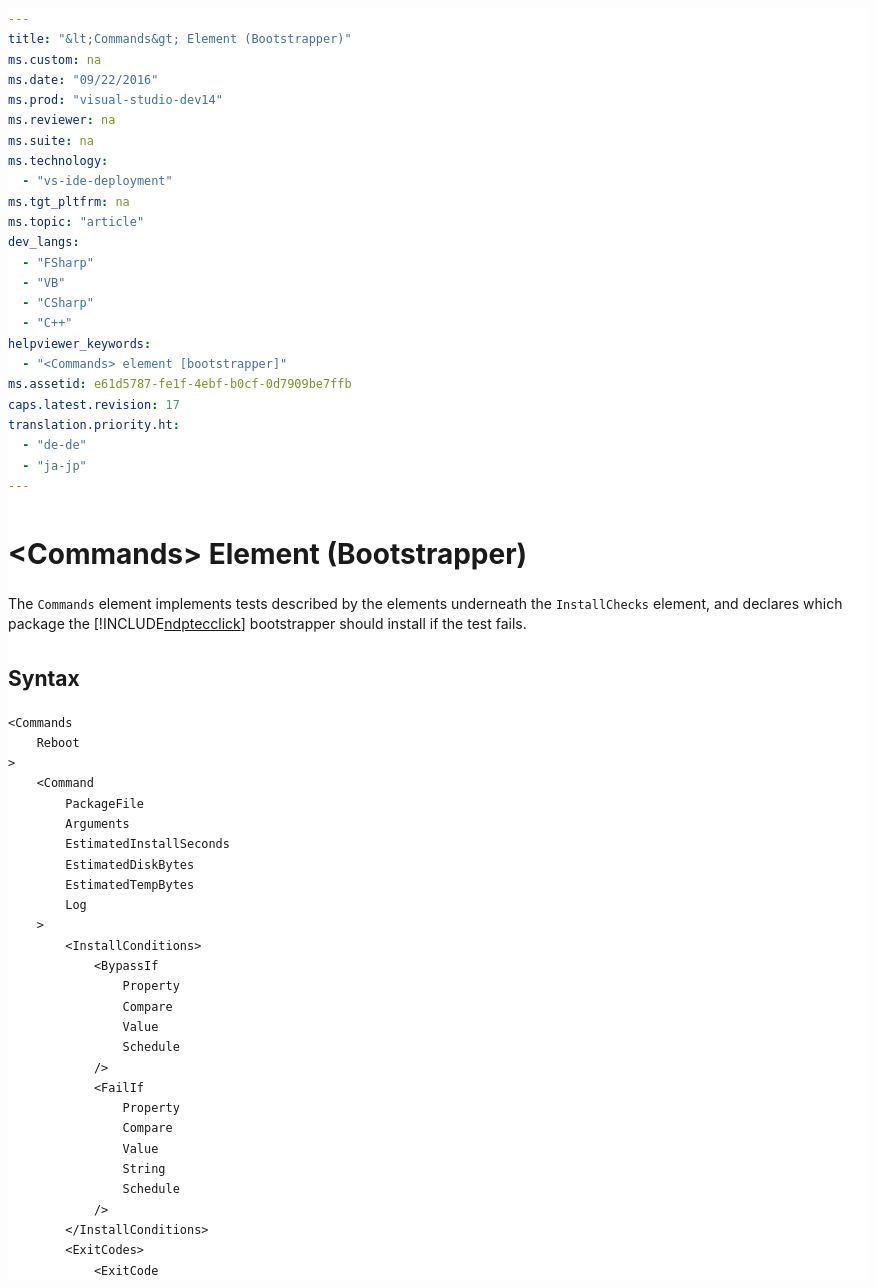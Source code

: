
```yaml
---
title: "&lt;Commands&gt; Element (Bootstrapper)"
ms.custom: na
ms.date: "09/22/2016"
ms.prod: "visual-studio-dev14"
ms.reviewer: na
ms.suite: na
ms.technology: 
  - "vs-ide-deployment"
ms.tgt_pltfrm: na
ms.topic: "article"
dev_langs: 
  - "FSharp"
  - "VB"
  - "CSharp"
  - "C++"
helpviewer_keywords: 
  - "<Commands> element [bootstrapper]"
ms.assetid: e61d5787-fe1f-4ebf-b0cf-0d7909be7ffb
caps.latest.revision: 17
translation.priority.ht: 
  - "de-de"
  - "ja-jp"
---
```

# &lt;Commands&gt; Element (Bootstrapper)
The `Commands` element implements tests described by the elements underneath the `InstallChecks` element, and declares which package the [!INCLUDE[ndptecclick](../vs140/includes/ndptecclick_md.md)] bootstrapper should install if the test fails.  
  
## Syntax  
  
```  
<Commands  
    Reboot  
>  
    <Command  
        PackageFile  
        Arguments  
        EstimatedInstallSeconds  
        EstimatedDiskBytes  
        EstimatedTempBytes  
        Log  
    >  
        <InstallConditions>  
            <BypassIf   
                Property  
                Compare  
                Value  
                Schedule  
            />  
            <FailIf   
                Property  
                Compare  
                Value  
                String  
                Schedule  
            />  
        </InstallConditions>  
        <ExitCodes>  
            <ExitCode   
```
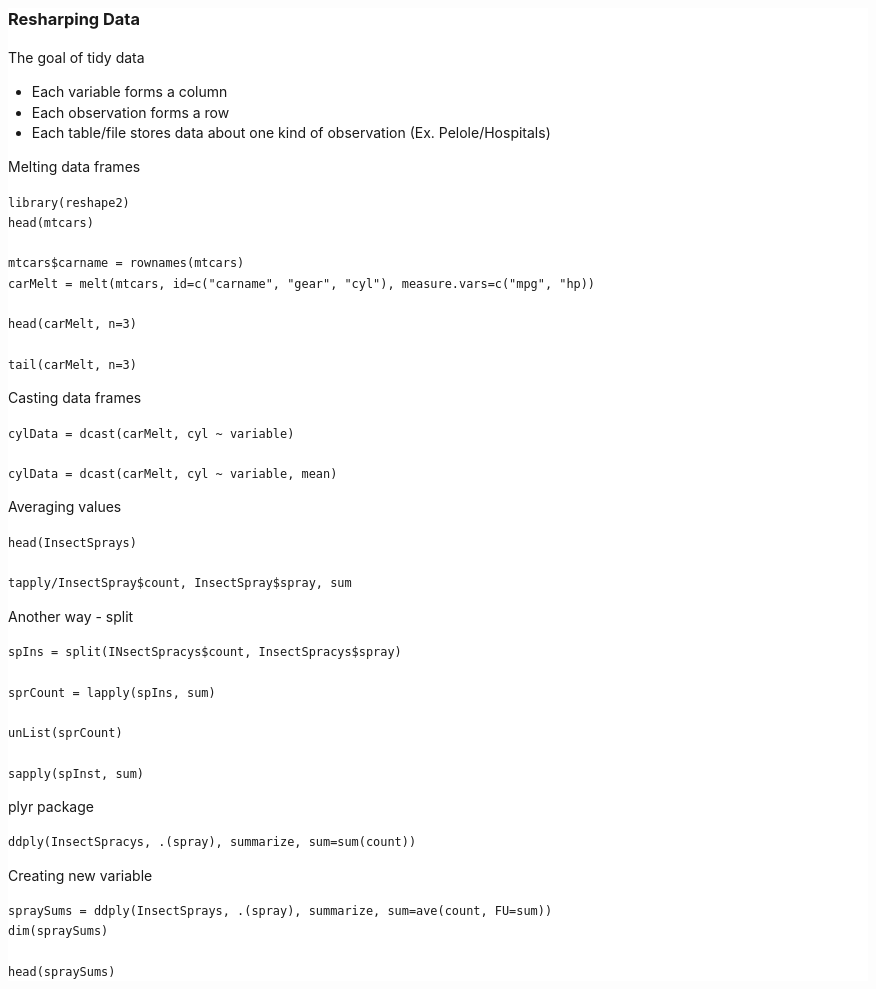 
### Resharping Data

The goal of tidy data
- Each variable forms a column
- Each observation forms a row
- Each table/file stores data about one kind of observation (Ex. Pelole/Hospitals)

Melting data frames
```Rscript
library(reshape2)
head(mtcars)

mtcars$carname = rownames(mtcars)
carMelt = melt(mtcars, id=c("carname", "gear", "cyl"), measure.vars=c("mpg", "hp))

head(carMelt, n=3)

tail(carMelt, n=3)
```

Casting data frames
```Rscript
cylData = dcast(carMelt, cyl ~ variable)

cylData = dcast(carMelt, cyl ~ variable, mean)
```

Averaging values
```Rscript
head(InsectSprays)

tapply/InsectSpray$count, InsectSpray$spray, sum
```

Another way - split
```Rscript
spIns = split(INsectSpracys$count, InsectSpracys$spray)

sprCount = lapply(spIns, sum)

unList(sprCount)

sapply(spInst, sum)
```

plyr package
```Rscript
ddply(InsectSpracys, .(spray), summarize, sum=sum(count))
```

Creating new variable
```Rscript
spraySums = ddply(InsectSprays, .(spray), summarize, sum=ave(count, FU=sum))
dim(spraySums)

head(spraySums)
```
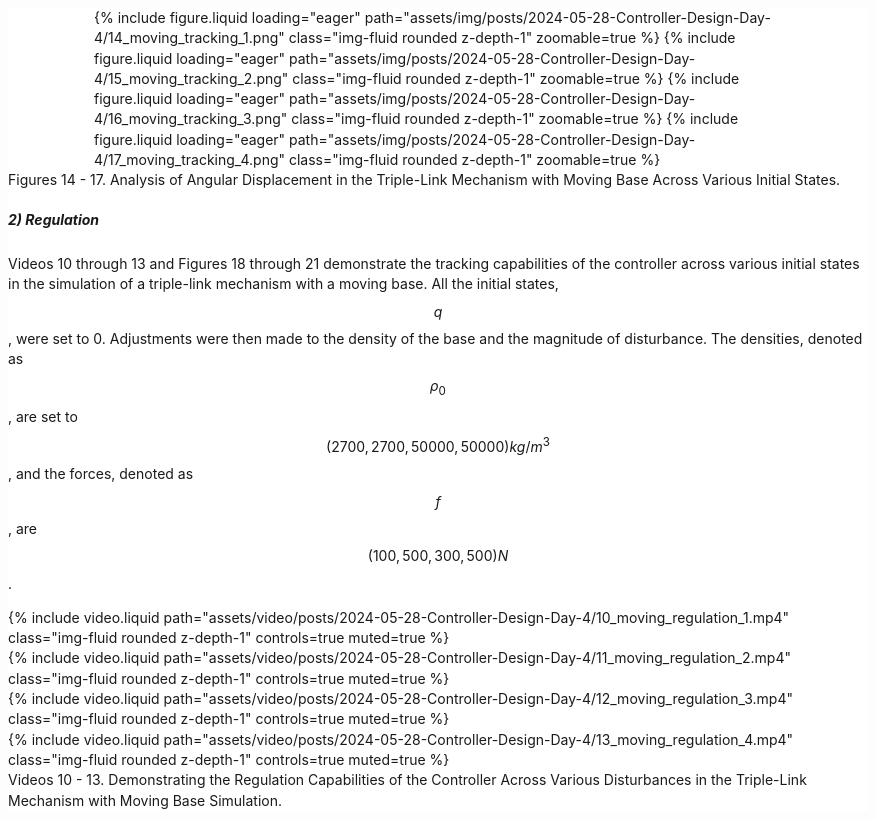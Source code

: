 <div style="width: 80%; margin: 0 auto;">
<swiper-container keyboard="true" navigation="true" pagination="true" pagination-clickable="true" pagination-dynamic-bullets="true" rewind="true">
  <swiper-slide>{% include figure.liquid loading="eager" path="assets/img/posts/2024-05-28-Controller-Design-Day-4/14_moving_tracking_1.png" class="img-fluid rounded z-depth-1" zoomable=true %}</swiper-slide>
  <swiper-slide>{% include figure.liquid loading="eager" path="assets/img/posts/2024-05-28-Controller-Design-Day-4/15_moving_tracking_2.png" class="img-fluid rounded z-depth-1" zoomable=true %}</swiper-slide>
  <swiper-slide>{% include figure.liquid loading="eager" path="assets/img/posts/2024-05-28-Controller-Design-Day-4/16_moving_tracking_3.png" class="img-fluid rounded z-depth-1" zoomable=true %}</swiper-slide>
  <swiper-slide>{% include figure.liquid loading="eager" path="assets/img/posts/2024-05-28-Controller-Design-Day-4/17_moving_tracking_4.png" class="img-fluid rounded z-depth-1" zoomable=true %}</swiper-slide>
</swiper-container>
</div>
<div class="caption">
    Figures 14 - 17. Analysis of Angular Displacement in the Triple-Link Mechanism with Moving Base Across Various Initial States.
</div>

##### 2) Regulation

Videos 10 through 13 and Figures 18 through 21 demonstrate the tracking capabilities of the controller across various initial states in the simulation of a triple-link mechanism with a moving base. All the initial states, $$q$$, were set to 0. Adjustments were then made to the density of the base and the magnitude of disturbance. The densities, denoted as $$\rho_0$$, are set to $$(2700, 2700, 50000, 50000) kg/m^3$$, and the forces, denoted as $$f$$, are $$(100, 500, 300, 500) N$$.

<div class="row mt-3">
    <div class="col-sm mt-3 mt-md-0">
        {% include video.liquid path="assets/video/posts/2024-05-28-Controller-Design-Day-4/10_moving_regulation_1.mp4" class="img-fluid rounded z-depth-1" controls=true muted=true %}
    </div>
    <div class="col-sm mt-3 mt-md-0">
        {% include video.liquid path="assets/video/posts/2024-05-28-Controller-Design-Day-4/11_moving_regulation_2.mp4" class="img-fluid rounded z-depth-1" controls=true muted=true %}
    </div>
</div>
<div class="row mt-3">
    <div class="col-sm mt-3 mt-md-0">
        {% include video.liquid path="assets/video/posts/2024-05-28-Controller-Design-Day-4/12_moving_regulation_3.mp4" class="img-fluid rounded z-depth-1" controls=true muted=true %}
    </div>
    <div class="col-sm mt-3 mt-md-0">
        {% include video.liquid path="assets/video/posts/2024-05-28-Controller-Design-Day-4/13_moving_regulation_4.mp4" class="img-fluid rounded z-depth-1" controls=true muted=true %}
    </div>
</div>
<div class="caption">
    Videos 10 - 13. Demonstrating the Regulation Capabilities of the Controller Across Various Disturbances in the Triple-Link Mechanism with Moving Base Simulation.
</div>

-*-

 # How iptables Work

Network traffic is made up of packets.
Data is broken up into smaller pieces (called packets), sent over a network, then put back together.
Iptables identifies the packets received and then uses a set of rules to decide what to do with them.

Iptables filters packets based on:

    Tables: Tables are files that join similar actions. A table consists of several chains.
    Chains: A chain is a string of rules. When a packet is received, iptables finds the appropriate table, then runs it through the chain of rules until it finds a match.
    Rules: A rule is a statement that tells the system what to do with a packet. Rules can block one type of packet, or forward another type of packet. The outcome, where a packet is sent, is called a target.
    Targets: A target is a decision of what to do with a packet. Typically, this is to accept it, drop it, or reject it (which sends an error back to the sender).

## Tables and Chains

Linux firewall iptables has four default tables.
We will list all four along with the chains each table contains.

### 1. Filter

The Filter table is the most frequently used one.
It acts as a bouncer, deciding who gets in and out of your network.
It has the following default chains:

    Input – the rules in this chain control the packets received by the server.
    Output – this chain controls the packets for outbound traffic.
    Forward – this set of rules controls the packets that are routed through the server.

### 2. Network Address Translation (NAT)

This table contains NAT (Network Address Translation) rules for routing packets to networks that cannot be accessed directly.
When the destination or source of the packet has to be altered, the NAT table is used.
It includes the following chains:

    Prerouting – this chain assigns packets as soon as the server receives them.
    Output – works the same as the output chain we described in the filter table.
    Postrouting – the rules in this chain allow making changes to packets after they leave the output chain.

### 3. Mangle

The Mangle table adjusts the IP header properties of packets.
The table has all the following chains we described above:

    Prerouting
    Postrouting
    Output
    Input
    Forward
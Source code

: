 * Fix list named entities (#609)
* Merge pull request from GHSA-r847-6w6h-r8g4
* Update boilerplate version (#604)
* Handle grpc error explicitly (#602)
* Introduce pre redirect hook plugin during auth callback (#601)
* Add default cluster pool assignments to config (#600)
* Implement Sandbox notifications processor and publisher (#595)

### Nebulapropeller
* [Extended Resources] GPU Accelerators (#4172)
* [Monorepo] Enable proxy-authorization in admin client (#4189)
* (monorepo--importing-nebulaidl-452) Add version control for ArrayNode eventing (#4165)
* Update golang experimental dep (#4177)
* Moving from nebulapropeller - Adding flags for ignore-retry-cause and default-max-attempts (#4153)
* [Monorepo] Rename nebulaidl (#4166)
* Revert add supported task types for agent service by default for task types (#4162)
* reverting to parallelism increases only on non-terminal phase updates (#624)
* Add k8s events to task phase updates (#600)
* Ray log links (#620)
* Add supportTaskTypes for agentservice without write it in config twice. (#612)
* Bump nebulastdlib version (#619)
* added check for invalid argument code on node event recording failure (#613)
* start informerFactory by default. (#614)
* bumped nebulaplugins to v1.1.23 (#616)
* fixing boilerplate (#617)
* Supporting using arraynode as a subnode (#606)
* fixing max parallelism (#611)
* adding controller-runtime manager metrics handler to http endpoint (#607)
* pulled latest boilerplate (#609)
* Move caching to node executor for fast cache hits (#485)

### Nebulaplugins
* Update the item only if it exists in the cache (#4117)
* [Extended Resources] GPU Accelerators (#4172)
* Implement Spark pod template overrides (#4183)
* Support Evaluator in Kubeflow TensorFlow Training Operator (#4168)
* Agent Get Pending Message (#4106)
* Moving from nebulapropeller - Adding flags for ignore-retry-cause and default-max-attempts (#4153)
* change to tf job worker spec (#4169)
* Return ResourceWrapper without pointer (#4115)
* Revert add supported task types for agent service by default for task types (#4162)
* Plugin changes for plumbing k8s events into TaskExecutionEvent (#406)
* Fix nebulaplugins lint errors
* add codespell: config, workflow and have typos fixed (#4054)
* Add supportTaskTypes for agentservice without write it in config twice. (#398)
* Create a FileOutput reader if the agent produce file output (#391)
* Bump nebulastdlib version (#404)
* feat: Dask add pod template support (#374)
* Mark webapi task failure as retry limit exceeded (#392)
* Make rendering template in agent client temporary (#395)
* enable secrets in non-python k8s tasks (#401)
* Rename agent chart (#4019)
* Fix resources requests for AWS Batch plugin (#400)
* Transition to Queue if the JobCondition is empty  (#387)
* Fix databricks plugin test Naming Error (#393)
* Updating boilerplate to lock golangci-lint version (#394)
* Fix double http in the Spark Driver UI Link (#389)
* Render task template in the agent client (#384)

-*-

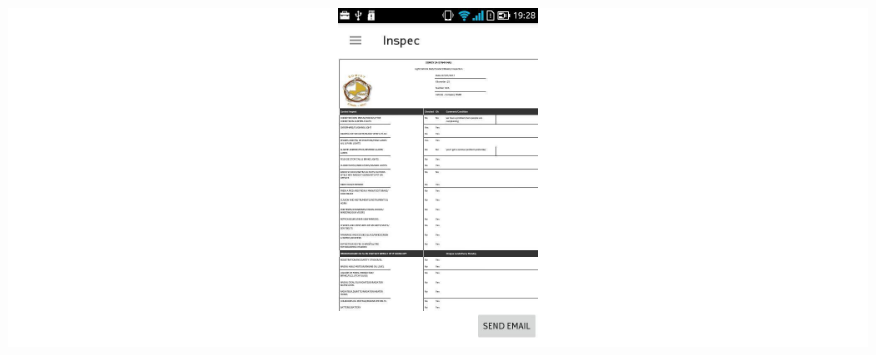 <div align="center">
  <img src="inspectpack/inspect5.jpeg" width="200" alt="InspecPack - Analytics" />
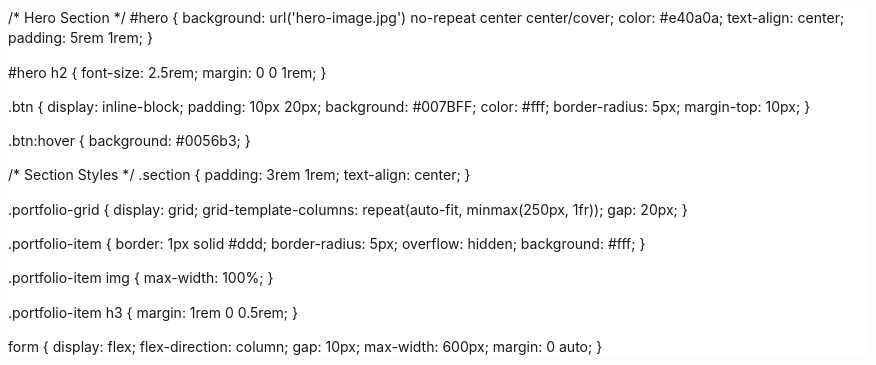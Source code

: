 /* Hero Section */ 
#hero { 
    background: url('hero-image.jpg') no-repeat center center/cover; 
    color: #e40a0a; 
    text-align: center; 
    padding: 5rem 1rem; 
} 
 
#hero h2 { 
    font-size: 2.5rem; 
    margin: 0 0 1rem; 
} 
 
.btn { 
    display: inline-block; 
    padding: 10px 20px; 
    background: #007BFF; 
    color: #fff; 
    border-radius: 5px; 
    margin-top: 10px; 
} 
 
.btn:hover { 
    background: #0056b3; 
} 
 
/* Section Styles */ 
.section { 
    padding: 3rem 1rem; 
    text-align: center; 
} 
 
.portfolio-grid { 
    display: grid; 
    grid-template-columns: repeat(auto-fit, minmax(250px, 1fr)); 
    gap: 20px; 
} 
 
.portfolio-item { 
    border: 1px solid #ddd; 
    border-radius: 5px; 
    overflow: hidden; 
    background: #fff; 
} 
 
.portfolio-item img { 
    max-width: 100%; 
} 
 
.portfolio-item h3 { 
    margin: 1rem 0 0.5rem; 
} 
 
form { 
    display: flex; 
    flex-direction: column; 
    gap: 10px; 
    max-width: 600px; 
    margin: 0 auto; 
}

-*-

EXERCISE - Going back to the entries above, set down exactly the lines that begin at the one with "This table contains" and end at the one with "Prerouting – this", both included, and nothing else.

SOLUTION FOR THIS TASK -
This table contains NAT (Network Address Translation) rules for routing packets to networks that cannot be accessed directly.
When the destination or source of the packet has to be altered, the NAT table is used.
It includes the following chains:

    Prerouting – this chain assigns packets as soon as the server receives them.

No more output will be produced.